From the moment we landed, we discussed how the group wanted to handle everything from safety in the cars to eating. This was obviously going to be a very different experience between shooting sets than I have ever had while working with Steve...and I am glad that he was thinking about all of those components. For example, usually after a sunrise or sunset shoot, we will eat at a nice restaurant in a family-style setting. However, due to COVID, that was mainly curtailed. Most of our meals were either eaten outdoors or indoors where we were not with another group of people. Given how nice the weather was, I honestly did not mind at all.
However, outside of those changes - the actual product of a workshop was really not changed. It was so nice to get out and shoot. For anyone who is really seriously into photography, or wants to learn the skills to become a serious photographer, I strongly consider you trying a workshop. I am a particular fan of Steve's for a variety of reasons:
1. Adventure Photography
Steve takes a truck many places that others just will not go to. That does not mean that we are belaying down mountains. It does mean that there might be some bumpy rides and that our trucks may be going to places without the greatest roads on the planet. There is an impressive upside bonus of this. We will attempt to see locations that otherwise you would never get to see on your own or even with a lot of other workshop photographers. However, you also need to be prepared for an occasional flat or car malfunction. Does that happen frequently? LOL, no...but it does happen.

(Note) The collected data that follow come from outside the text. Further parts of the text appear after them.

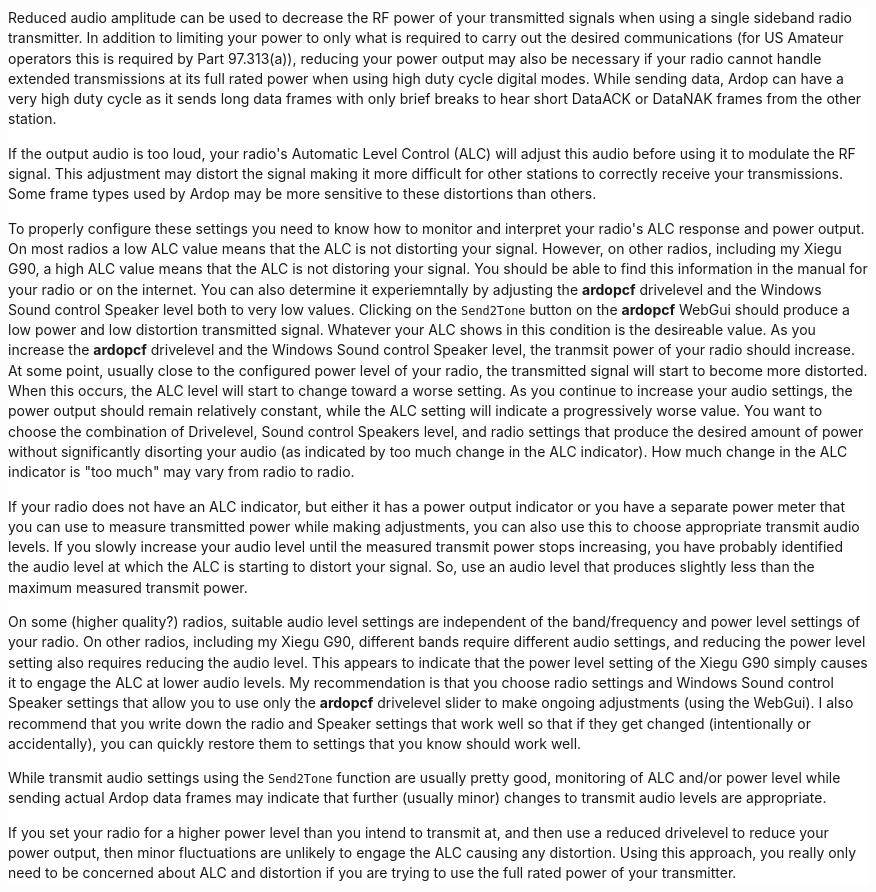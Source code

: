 Reduced audio amplitude can be used to decrease the RF power of your transmitted signals when using a single sideband radio transmitter. In addition to limiting your power to only what is required to carry out the desired communications (for US Amateur operators this is required by Part 97.313(a)), reducing your power output may also be necessary if your radio cannot handle extended transmissions at its full rated power when using high duty cycle digital modes. While sending data, Ardop can have a very high duty cycle as it sends long data frames with only brief breaks to hear short DataACK or DataNAK frames from the other station.

If the output audio is too loud, your radio's Automatic Level Control (ALC) will adjust this audio before using it to modulate the RF signal. This adjustment may distort the signal making it more difficult for other stations to correctly receive your transmissions. Some frame types used by Ardop may be more sensitive to these distortions than others.

To properly configure these settings you need to know how to monitor and interpret your radio's ALC response and power output.  On most radios a low ALC value means that the ALC is not distorting your signal.  However, on other radios, including my Xiegu G90, a high ALC value means that the ALC is not distoring your signal.  You should be able to find this information in the manual for your radio or on the internet.  You can also determine it experiemntally by adjusting the **ardopcf** drivelevel and the Windows Sound control Speaker level both to very low values.  Clicking on the `Send2Tone` button on the **ardopcf** WebGui should produce a low power and low distortion transmitted signal.  Whatever your ALC shows in this condition is the desireable value.  As you increase the **ardopcf** drivelevel and the Windows Sound control Speaker level, the tranmsit power of your radio should increase.  At some point, usually close to the configured power level of your radio, the transmitted signal will start to become more distorted.  When this occurs, the ALC level will start to change toward a worse setting.  As you continue to increase your audio settings, the power output should remain relatively constant, while the ALC setting will indicate a progressively worse value.  You want to choose the combination of Drivelevel, Sound control Speakers level, and radio settings that produce the desired amount of power without significantly disorting your audio (as indicated by too much change in the ALC indicator).  How much change in the ALC indicator is "too much" may vary from radio to radio.

If your radio does not have an ALC indicator, but either it has a power output indicator or you have a separate power meter that you can use to measure transmitted power while making adjustments, you can also use this to choose appropriate transmit audio levels.  If you slowly increase your audio level until the measured transmit power stops increasing, you have probably identified the audio level at which the ALC is starting to distort your signal.  So, use an audio level that produces slightly less than the maximum measured transmit power.

On some (higher quality?) radios, suitable audio level settings are independent of the band/frequency and power level settings of your radio.  On other radios, including my Xiegu G90, different bands require different audio settings, and reducing the power level setting also requires reducing the audio level.  This appears to indicate that the power level setting of the Xiegu G90 simply causes it to engage the ALC at lower audio levels.  My recommendation is that you choose radio settings and Windows Sound control Speaker settings that allow you to use only the **ardopcf** drivelevel slider to make ongoing adjustments (using the WebGui).  I also recommend that you write down the radio and Speaker settings that work well so that if they get changed (intentionally or accidentally), you can quickly restore them to settings that you know should work well.

While transmit audio settings using the `Send2Tone` function are usually pretty good, monitoring of ALC and/or power level while sending actual Ardop data frames may indicate that further (usually minor) changes to transmit audio levels are appropriate.

If you set your radio for a higher power level than you intend to transmit at, and then use a reduced drivelevel to reduce your power output, then minor fluctuations are unlikely to engage the ALC causing any distortion.  Using this approach, you really only need to be concerned about ALC and distortion if you are trying to use the full rated power of your transmitter.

2. Learn Photographic techniques that makes your photography better, including the use of filters
3. Learn through practice
4. Learn through creative collaboration
There are no distractions or competition for your artistic creativity. While I am really good about getting time for myself to photograph on a family trip, the truth is that you spend a lot of time trying to figure out how to divide your time for yourself and for your family/loved ones. Shooting a workshop takes all of those distractions out of the equation. You get to see what other people are using in regards to gear (or toys, as I like to think of them). You also get to hopefully see other people's photographic compositions that can be very inspiring when you see them on the printed page as opposed to just on a monitor. Most of all though - a workshop is filled with fun and creativity. I have been doing these with Steve for 15 years now, and I know that this process has made me a better photographer today. Just as importantly, they are really a lot of fun. Spending 12 to 16 hour days with a group of people (and sometimes longer) can really break down barriers really quickly. It is an experience unlike any other that I have had as an adult - almost like a summer camp for adults.